In Honor of Hangeul Day, Here Are a Few Facts You Want to Know

October 9 is Hangul (Hangeul) Day in Korea

On October 9th, Koreans celebrate Hangeul Day (한글날). It’s a national holiday commemorating the invention and the proclamation of Hangeul, the Korean alphabet.

Hangul or Hangeul : How to Write 한글 in English?

Changing 한글 to English is quite a difficult task. It depends on whether you want to make the pronunciation more similar or follow the official name. Many places refer to it as Hangul, but we felt that Hangeul was closer in terms of pronunciation. We think you can use whichever version you’re comfortable with!

Hangeul Day Was Not An Official Holiday

  • For the first time, the Korean Language Research Society* celebrated Hangeul Day in 1926.
  • Later, in 1928, it was named “Hangeul Day,” a word suggested by a linguist.
  • In 1990, “Hangeul Day” and “Armed Forces Day” were removed as public holidays because too many holidays were hindering economic development.
  • Thanks to the efforts of the Hangeul Society and Hangeul organizations, the “Hangeul Day National Day Designation Act” was passed in 2005, changing Hangeul Day to a national day (but still not taking the day-off.)
  • In 2013, it became an official holiday again.

What is Hangeul (한글)?

  • With 14 consonants and 10 vowels, there are a total of 24 alphabets in Hangeul.
  • Within a few hours, you can quickly learn how to read Korean.

Sejong the Great Created Hangeul

Sejong the Great created Hangeul to increase literacy among the common people.

Koreans began writing with classical Chinese characters in the 15th century.
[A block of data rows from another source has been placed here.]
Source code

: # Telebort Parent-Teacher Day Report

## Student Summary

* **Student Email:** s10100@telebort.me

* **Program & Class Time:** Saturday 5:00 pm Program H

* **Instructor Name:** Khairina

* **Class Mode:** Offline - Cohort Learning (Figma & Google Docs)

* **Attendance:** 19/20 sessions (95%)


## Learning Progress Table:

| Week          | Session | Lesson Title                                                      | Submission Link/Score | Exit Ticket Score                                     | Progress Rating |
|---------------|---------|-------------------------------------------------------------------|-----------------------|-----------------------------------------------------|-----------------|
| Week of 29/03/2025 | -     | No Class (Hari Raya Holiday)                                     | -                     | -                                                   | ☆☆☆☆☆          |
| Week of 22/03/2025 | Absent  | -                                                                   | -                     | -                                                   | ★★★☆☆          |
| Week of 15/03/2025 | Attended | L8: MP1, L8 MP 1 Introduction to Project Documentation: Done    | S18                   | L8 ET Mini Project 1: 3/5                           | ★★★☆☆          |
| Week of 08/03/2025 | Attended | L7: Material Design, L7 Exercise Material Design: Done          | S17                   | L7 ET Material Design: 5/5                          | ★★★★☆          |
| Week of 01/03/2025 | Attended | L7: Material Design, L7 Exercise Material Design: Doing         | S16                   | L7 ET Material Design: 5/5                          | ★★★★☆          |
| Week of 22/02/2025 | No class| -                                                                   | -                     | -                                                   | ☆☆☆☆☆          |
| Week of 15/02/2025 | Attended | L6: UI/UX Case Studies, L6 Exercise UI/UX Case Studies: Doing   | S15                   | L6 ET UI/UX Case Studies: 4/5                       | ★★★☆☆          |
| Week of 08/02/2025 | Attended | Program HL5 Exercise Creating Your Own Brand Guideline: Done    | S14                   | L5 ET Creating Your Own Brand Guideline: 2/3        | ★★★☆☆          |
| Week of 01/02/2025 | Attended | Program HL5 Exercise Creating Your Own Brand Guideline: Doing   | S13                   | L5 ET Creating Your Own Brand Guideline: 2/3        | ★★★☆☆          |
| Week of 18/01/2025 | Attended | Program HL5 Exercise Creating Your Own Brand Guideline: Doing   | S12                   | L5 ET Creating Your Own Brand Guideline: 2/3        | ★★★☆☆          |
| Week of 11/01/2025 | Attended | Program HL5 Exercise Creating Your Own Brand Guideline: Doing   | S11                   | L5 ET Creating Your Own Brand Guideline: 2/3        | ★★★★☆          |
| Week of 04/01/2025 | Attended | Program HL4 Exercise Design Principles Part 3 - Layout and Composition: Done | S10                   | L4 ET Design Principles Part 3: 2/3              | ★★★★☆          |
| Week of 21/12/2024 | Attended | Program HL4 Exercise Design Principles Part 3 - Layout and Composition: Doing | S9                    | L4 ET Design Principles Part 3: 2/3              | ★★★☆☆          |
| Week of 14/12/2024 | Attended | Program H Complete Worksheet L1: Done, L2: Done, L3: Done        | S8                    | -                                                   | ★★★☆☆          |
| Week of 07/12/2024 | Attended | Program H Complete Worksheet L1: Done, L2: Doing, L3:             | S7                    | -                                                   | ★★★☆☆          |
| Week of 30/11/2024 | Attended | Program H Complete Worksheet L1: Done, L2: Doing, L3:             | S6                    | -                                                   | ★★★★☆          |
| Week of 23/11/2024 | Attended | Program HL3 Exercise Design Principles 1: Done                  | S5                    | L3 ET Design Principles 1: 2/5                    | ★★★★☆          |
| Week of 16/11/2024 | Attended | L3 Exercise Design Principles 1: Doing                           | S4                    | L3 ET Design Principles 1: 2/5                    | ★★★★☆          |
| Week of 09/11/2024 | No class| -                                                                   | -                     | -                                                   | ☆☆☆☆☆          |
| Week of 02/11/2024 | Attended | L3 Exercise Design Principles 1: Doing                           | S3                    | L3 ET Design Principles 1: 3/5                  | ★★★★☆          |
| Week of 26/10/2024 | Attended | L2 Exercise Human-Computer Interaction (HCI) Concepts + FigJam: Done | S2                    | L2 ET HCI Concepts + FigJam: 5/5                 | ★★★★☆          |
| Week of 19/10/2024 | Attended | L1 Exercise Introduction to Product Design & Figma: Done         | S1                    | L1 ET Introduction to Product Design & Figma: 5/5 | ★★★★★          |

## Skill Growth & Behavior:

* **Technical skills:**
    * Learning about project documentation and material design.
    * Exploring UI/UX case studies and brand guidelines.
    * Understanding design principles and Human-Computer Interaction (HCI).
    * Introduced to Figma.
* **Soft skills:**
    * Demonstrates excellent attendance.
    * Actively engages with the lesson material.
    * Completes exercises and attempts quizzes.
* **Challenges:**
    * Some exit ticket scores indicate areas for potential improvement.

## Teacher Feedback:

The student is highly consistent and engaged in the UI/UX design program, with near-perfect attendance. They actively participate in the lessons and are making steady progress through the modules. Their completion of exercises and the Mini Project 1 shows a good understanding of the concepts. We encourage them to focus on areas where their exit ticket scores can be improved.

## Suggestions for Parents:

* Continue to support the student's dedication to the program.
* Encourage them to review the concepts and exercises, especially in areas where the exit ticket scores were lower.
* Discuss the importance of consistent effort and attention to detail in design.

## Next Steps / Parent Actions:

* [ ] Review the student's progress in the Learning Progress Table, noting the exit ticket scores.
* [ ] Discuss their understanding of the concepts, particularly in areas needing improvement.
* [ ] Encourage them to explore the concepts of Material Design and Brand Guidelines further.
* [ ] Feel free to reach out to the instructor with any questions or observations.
It was quite challenging to learn Korean since the grammatical structure is different from Chinese. As a result, literacy was a luxury reserved for the nobility. The lower-class people couldn’t read or write since they didn’t have access to education. Sejong the Great thought it was important for the common people to be able to read and write so that when they encounter trouble, they can petition the monarch.

What is 훈민정음 (Hun-min-jeong-eum?)

The newly developed Hangeul alphabet is introduced in a book authored by Sejong the Great. It means, “The proper sound for the education of the people”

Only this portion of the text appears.